A lightweight, in-memory Python library for managing and searching items containing vector embeddings, associated text, and metadata. Designed for simplicity and ease of use in scenarios where a full-featured vector database is overkill.

Overview

SimpleVectorStore provides a straightforward way to store, retrieve, update, and search data points that combine semantic meaning (via vectors) with textual content and structured metadata. It supports vector similarity search (cosine), basic lexical search, hybrid search combining both, and flexible metadata filtering. The entire store can be easily saved to and loaded from a JSON file.

Features

  • In-Memory: Fast access as all data resides in RAM.
  • Vector Similarity Search: Find items with similar vector embeddings using cosine similarity.
  • Lexical Search: Perform simple case-insensitive substring searches on item text.
  • Hybrid Search: Combine vector and lexical scores with adjustable weighting.
  • Metadata Filtering: Pre-filter search candidates based on metadata criteria (equality, ranges (gt, lt, gte, lte), list membership (in), containment (contains)).
  • CRUD Operations: Add, get, update (vector, text, metadata), and delete items easily.
  • Dimension Enforcement: Optionally enforce a consistent vector dimension across all items.
  • Persistence: Save the entire store state to a JSON file and load it back.
  • Simple API: Designed with ease of use in mind.

Installation

Currently, SimpleVectorStore is provided as a single Python class. To use it:

  1. Copy the simple_vector_store.py file (containing the SimpleVectorStore class definition) into your project directory.
  2. Import the class into your script:
# Assuming simple_vector_store.py is in the same directory or your PYTHONPATH
from simple_vector_store import SimpleVectorStore
import numpy as np

Dependencies:

  • numpy: For numerical operations, especially vector handling. (pip install numpy)

Usage

Initialization

# Initialize with a specific vector dimension (recommended)
store = SimpleVectorStore(vector_dim=3)

# Or initialize without a dimension (it will be inferred from the first item)
# store = SimpleVectorStore()

Adding Items

# Add items with vectors, text, and metadata
id1 = store.add_item(
vector=np.array([0.1, 0.9, 0.0]),
text="Information about apples.",
metadata={"category": "fruit", "color": "red", "year": 2023, "tags": ["juicy", "sweet"]}
)

id2 = store.add_item(
vector=np.array([0.8, 0.1, 0.1]),
text="All about oranges.",
metadata={"category": "fruit", "color": "orange", "year": 2022},
item_id="citrus-001" # You can provide your own IDs
)

id3 = store.add_item(
vector=np.array([0.1, 0.1, 0.8]),
text="Introduction to Python programming.",
metadata={"category": "tech", "language": "python", "year": 2023, "tags": ["code", "beginner"]}
)

print(f"Store now contains {len(store)} items.")

Vector Search

Find items semantically similar to a query vector.
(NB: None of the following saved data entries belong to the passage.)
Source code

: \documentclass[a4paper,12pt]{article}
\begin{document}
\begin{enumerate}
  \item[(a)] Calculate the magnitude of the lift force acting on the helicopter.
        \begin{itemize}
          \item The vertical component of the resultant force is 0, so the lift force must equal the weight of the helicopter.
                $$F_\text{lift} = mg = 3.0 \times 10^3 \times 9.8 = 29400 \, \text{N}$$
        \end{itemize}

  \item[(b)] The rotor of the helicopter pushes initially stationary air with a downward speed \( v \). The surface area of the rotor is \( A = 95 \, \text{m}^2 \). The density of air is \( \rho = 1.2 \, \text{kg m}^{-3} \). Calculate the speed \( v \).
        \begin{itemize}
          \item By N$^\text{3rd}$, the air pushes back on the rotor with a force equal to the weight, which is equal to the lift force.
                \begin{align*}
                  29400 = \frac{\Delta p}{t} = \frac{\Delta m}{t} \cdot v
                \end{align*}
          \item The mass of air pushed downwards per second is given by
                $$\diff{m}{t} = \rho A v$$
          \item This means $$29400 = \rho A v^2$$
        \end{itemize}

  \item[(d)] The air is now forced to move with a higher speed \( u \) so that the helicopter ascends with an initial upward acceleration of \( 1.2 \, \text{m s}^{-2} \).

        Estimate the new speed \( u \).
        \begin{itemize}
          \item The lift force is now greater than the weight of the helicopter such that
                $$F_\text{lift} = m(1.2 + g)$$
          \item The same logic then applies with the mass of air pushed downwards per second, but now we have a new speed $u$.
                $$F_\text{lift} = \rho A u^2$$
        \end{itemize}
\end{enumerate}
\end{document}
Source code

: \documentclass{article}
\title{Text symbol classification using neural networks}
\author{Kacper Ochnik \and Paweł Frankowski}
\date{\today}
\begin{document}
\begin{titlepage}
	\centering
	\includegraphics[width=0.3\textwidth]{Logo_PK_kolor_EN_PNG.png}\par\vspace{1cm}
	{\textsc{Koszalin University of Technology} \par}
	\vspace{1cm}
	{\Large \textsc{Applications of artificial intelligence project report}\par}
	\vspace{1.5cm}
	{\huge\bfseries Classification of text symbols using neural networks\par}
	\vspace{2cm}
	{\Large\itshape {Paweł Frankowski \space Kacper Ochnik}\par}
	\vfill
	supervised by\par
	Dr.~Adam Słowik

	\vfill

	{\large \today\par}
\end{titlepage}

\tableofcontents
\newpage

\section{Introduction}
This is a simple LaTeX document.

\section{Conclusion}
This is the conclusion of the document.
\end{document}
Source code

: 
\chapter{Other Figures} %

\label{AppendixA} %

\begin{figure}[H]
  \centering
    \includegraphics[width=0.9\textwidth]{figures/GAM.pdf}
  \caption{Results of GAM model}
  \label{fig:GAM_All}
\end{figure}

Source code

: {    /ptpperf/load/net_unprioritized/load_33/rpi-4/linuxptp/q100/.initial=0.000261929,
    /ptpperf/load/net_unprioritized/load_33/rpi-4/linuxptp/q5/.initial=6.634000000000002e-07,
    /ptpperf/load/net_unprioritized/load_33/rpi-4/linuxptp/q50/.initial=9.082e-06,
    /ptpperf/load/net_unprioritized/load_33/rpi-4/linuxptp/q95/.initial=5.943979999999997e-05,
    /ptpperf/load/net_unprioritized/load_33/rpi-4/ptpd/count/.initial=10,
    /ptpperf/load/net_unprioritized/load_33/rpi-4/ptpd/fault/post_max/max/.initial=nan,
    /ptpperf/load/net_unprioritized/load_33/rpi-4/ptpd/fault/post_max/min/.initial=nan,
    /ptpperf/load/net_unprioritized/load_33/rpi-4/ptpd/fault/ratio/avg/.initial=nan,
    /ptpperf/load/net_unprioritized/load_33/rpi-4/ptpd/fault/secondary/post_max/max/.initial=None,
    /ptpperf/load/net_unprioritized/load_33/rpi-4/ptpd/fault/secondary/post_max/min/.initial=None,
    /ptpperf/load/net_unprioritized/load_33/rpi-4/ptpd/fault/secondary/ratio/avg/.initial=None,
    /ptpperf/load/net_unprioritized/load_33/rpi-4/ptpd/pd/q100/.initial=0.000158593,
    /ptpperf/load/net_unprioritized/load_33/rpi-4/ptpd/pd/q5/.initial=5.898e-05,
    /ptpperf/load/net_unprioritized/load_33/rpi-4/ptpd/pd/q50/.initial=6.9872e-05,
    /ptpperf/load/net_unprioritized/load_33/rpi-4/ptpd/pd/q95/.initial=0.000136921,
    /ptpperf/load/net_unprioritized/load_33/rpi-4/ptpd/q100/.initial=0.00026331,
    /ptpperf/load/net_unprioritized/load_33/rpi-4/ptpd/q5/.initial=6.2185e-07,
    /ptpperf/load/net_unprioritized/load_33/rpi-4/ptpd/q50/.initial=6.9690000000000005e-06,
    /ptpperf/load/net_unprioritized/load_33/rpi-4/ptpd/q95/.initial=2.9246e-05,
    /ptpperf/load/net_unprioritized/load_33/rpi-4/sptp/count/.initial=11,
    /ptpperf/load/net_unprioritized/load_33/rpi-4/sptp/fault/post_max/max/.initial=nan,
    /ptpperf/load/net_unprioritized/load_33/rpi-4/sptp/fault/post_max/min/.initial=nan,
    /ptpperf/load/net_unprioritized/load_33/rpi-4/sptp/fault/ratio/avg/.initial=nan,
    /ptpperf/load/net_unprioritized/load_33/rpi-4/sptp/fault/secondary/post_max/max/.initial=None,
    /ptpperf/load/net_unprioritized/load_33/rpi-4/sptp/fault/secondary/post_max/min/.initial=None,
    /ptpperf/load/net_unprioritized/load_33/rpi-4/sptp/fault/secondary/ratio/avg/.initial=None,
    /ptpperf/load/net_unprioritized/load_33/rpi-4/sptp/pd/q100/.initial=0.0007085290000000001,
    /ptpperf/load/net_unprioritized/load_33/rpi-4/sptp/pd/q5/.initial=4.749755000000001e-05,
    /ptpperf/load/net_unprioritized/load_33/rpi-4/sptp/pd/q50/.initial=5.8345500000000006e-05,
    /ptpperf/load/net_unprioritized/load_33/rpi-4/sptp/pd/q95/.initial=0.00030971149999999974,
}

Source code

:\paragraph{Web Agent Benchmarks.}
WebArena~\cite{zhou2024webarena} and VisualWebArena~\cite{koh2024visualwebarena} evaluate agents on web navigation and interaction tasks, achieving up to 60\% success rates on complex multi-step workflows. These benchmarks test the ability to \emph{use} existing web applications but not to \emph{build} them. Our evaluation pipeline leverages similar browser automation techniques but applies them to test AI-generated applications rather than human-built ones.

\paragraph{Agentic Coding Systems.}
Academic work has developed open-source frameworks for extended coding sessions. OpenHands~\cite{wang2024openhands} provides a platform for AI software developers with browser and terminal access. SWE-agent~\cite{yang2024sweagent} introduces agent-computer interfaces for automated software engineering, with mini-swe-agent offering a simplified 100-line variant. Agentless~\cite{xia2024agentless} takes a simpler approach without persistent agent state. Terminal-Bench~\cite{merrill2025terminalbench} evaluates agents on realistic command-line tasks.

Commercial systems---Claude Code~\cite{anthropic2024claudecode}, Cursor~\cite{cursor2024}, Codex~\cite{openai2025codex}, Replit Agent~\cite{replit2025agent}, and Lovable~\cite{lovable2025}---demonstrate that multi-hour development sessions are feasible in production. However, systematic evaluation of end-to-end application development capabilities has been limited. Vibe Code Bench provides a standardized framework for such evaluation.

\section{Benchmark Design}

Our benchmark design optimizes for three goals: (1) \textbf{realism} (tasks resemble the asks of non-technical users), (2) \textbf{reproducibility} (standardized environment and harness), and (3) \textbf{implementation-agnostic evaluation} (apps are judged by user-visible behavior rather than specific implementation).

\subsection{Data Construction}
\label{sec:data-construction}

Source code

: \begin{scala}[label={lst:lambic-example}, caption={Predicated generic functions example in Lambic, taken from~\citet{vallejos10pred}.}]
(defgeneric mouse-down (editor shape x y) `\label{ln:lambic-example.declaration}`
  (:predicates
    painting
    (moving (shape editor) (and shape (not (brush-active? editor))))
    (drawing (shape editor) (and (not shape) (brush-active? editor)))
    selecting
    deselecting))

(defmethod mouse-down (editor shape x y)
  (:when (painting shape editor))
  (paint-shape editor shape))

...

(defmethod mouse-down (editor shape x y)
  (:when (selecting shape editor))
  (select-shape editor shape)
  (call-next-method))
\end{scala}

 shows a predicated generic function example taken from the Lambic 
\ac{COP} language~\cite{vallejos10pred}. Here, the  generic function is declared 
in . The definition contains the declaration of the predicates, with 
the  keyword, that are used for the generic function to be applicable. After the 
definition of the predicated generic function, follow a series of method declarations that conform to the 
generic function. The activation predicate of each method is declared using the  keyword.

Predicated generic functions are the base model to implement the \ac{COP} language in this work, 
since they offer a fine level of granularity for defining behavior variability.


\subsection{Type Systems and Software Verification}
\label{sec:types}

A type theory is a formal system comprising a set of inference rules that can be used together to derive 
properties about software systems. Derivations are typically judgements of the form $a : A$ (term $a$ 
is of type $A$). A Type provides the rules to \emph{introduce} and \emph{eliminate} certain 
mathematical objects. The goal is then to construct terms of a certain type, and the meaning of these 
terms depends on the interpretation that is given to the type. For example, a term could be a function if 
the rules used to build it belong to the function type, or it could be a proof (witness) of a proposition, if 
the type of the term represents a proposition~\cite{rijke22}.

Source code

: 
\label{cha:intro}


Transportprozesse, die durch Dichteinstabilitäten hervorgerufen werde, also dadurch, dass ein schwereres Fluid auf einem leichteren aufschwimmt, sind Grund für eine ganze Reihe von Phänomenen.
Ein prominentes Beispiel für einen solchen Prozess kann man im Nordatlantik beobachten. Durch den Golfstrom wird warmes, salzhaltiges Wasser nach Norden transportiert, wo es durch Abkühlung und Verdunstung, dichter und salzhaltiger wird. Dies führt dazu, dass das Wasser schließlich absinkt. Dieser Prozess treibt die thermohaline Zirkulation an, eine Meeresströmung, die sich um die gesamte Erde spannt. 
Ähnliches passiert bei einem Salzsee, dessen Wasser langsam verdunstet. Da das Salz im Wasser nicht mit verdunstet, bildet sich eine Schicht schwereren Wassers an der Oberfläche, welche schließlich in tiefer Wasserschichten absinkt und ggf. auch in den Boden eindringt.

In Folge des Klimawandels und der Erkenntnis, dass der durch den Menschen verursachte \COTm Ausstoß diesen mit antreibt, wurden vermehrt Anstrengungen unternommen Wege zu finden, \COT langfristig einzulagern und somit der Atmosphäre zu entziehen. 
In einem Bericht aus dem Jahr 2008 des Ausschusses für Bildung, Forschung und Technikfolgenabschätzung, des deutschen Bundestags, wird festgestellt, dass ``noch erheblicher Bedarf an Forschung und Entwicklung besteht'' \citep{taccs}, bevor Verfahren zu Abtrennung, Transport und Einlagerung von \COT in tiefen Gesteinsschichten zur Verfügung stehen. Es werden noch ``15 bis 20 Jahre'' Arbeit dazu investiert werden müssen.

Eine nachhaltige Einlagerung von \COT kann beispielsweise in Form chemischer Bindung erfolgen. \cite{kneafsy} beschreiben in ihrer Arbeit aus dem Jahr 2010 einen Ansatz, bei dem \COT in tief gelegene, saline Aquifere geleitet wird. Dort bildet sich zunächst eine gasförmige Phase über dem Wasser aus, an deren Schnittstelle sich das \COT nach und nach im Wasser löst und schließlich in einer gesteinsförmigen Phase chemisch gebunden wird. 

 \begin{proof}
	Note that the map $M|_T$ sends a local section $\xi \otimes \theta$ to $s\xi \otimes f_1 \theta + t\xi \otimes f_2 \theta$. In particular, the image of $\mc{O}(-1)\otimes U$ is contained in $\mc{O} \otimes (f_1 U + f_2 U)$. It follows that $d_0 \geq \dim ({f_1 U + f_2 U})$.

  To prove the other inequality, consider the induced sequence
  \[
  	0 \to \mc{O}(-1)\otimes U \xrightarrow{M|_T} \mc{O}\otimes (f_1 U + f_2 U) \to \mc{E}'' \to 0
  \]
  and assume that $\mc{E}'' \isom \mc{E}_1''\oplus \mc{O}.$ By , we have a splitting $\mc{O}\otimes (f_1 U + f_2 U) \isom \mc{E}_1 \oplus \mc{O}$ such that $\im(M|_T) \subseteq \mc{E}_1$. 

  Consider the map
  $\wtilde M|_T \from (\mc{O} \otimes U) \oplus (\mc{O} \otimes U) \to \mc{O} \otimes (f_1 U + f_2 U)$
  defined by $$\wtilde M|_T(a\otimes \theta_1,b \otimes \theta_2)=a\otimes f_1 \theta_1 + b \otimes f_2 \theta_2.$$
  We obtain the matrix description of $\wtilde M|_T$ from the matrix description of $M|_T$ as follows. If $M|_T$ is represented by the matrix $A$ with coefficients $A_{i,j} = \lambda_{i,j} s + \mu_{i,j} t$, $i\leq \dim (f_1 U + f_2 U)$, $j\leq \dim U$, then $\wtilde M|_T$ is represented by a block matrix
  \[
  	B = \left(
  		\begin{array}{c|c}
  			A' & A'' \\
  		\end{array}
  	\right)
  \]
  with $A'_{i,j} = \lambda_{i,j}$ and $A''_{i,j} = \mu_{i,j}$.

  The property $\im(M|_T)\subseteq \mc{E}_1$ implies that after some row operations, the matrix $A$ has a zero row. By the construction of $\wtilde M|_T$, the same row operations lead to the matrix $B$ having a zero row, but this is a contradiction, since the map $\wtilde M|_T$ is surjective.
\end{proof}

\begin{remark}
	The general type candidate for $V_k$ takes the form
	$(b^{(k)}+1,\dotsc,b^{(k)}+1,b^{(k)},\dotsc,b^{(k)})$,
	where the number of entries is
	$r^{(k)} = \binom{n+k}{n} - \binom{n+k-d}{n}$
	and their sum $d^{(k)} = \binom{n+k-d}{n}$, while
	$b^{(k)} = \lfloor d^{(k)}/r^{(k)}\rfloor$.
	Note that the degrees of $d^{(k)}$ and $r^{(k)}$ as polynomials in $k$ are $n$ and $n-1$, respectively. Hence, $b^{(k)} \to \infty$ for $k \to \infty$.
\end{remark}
query_vec = np.array([0.2, 0.7, 0.1]) # Query vector somewhat similar to 'apples'

# Find the top 2 most similar items
results = store.search_vector(query_vec, k=2)
print("\nVector Search Results:")
for item_id, score in results:
print(f" ID: {item_id}, Score: {score:.4f}, Text: {store.get_item(item_id)['text']}")

Lexical Search

Find items containing specific keywords in their text.

query_text = "about"

# Find up to 3 items containing the word "about"
results = store.search_lexical(query_text, k=3)
print("\nLexical Search Results:")
for item_id, score in results: # Score is 1.0 for match, 0.0 otherwise
print(f" ID: {item_id}, Score: {score:.1f}, Text: {store.get_item(item_id)['text']}")

Hybrid Search

Combine vector and lexical relevance.

query_vec_fruit = np.array([0.5, 0.5, 0.0]) # Generic fruit vector
query_text_specific = "oranges"

# Find items, weighting vector similarity 60% and text match 40%
results = store.search_hybrid(
query_vector=query_vec_fruit,
query_text=query_text_specific,
k=2,
vector_weight=0.6
)
print("\nHybrid Search Results:")
for item_id, score in results:
print(f" ID: {item_id}, Combined Score: {score:.4f}, Text: {store.get_item(item_id)['text']}")

Filtering

Apply metadata filters before searching. Filters are passed as a dictionary to search methods.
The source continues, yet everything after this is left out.